Manhattan-philo1

Le Manhattan-Philo de cette rentrée 2018 (activité libre et gratuite) s'est tenu le mercredi 5 septembre à 18h45 au Manhattan-café, rue de Sully à Pau. Les sujets propposés furent :

Sujet 1 : Les mots nous éloignent-ils des choses ?

Sujet 2 : Peut-on profiter de l'instant présent ?

Le sujet voté par le groupe  fut : 

Les mots nous éloignent-ils des choses ?

Pour cette rentrée philosophique au café le Manhattan, le public a choisi de parler du langage, autour de la question suivante : « Les mots nous éloignent-ils des choses ? ».
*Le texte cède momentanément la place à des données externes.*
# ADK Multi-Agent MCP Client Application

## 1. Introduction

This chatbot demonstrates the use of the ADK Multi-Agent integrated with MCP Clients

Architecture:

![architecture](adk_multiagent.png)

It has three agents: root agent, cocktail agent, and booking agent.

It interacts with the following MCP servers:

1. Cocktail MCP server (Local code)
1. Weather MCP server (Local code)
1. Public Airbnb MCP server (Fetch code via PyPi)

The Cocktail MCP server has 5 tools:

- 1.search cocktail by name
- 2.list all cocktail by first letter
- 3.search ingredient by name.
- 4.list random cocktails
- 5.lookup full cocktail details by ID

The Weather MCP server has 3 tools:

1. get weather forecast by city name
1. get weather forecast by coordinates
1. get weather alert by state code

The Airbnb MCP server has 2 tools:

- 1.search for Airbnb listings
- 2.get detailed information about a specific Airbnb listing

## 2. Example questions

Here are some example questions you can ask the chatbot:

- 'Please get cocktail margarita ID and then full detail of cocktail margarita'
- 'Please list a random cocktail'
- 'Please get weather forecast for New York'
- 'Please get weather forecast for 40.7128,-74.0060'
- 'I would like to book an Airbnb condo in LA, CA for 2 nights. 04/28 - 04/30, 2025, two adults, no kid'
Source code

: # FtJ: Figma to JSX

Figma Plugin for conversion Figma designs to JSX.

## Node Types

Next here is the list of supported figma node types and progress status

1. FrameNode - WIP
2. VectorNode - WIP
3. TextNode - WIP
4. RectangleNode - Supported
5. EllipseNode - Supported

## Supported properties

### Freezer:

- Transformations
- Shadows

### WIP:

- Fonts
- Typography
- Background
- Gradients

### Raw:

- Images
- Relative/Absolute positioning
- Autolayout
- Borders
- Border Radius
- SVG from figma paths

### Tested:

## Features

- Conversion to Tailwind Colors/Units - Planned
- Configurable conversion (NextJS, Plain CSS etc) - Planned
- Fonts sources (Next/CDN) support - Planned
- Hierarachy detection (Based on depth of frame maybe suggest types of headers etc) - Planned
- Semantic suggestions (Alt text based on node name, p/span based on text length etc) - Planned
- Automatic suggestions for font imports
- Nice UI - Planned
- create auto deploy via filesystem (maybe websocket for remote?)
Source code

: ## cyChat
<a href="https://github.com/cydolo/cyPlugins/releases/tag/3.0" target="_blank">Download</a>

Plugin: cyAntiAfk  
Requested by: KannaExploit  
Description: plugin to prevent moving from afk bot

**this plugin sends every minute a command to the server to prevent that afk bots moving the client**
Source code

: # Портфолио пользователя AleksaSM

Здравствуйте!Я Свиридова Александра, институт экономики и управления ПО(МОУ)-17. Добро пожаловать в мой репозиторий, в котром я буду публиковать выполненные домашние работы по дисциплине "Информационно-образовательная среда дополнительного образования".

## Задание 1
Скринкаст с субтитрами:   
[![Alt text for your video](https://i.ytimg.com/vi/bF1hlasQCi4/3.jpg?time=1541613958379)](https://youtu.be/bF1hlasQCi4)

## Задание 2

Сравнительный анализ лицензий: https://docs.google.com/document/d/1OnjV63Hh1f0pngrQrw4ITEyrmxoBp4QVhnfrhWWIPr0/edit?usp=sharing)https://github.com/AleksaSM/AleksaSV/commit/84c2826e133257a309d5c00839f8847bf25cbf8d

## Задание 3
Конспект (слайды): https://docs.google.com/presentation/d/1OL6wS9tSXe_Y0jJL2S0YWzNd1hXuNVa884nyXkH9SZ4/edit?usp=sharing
J’ai introduit le sujet avec ce vers de Victor Hugo, extrait du poème Suite dans le recueil Les contemplations.  «Les mots sont les passants mystérieux de l’âme ». Ce vers m’a permis de mettre en évidence une ambivalence du mot, tout à la fois image des choses et signe mystérieux. Tout se passe comme si les mots nous permettaient tout à la fois de penser la réalité, mais qu’ils créaient à leur tour une réalité symbolique sans consistance. C’est à partir de ce paradoxe que je propose de lancer la réflexion, pour voir si les mots nous montrent la réalité, ou fabriquent au contraire une image qui nous éloigne d’elle. La réflexion a été de bon niveau, et le public n’a pas dévié du sujet, ce qui est pourtant fréquent avec ce style d’exercice. On peut retracer de la manière suivante les idées qui ont été exposées :

Tout d’abord l’idée selon laquelle un mot se prête à une pluralité d’interprétations. De là l’idée que si la réalité est la même pour tous, les mots n’ont pas le même sens pour tous, et par suite ils ne permettent pas de s’entendre sur ce qu’est la réalité. Cette idée revient sous différentes formes. Par exemple, on fait aussi remarquer que le mot renvoie à une perception, mais que la perception du réel diffère selon les individus.

Ensuite, l’idée selon laquelle un mot est un signe conventionnel, institué. De cette idée découle plusieurs conséquences. D’une part, le fait que le mot nous fait voir le réel au travers de conventions, et non au travers de ce qu’il est. D’autre part, le fait que le langage peut être un instrument de propagande, en biaisant la réflexion des personnes, comme l’a montré la révolution culturelle, et plus généralement les systèmes totalitaires. L’idée de « novlangue » qu’Orwell expose dans « 1984 » est alors explorée. Enfin, il est souligné que le mot est un universel, et que celui-ci ne peut pas, par conséquent, dire le réel qui est toujours singulier. Un extrait de l’ouvrage Le rire  de Bergson, où celui-ci montre que l’art dit le singulier, contrairement à l’usage ordinaire du langage, est convoqué.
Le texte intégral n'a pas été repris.